Building things in the metaverse

“We live in a wonderful world that is full of beauty, charm and adventure. There is no end to the adventures we can have if only we seek them with our eyes open.” – Jawaharlal Nehru

In this post I will explore my creation of the "Travel the World" 3D object I just created. I got the idea for a neat little object to put in my Oncyber gallery while out on a walk.

My Thinking:

"What if I had a low poly planet with some rotating text and some airplanes flying around"

This idea captures the love of traveling and may look like a futuristic ad for some travel company in the metaverse.

So I got to work.

First, I needed some simple assets to play with in Blender. Part of me wanted to build them, but I wanted to see IF I could create something 3D and get it as an NFT to show up in my gallery [LINK], not whether or not I can create low poly objects as there are a ton of tutorials on YouTube for that.

I went to poly.pizza and searched for the planet Earth and an airplane. Oddly Poly by Google had both assets.

Links:

Airplane by Poly by Google CC-BY via Poly Pizza

Earth by Poly by Google CC-BY via Poly Pizza

The airplane needed some work as I didn't see the point of having the landing gear down while in flight around the tiny planet [air drag and gas milage or something]. I brought it into Blender and remove the landing gear, and filling in the holes [f key FTW].

Next, I went searching for a travel feeling font that was pretty bold as thin font do not extrude to well or show up nice in the render. I found the font named Chango on Google font and it looked pretty close to what I had in my head.

I used the trick from Ducky3D in my last post to create a text ring and then animate it with an empty [aka a single vertex]. What the text ring is parented to the empty you can animate it easily by rotating on the Z axis 360 degrees. I then put that in another empty to rotate the object into a nice place on the tiny planet.

The Earth rotation animation was set up the same way. Just import the GLB file, scale down, add an empty, and animate on the Z 360 degrees.

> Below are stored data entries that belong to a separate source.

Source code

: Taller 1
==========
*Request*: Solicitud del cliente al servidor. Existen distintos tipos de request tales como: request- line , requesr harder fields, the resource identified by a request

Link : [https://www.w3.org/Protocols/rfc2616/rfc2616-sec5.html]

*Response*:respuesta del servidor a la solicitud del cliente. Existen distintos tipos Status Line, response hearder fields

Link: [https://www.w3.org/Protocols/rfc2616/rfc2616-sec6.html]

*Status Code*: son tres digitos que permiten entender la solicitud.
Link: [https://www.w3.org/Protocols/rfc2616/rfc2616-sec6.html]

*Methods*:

I had a lot of trouble with the airplane as I was animating it the same way as the text, but I found that did not work on export to GLB.

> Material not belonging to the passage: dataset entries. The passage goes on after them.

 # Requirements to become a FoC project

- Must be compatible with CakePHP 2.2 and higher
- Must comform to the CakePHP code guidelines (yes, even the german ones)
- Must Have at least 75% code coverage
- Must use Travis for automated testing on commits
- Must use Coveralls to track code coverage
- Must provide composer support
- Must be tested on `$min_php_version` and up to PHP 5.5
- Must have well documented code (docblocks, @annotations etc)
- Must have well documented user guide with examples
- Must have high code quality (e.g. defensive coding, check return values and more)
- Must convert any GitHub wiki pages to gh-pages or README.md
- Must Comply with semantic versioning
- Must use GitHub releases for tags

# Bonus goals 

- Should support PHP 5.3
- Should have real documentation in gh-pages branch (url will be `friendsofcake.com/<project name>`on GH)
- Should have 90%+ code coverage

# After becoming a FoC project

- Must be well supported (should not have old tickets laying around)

I ended up scrapping that and going with a simple empty and then moving the airplane in 3D space according to the tiny planet. This gave me the ability to export the objects location data properly.

The next thing I learned about animating and exporting to GLB is that there are layers and an NLA stack you have to contend with. If you do not "Push Down" or name the NLA layers the same you get all sorts of wonkiness in the final GLB export.  I can see how this is useful for 3D games, but was frustrating to work with in Opensea's UI.

I ended up using the site for BabylonJS to troubleshoot as it showed the NLA layers I was creating with out knowing. LINK

Once I had all the animation done I setup a bunch of lighting and rendered it with the Eevee renderer.  That was pretty awesome as it was super fast and meant that in most rendering engines it 'should' show up pretty close to the way I intended. I tested with Godot Engine and it looked pretty good!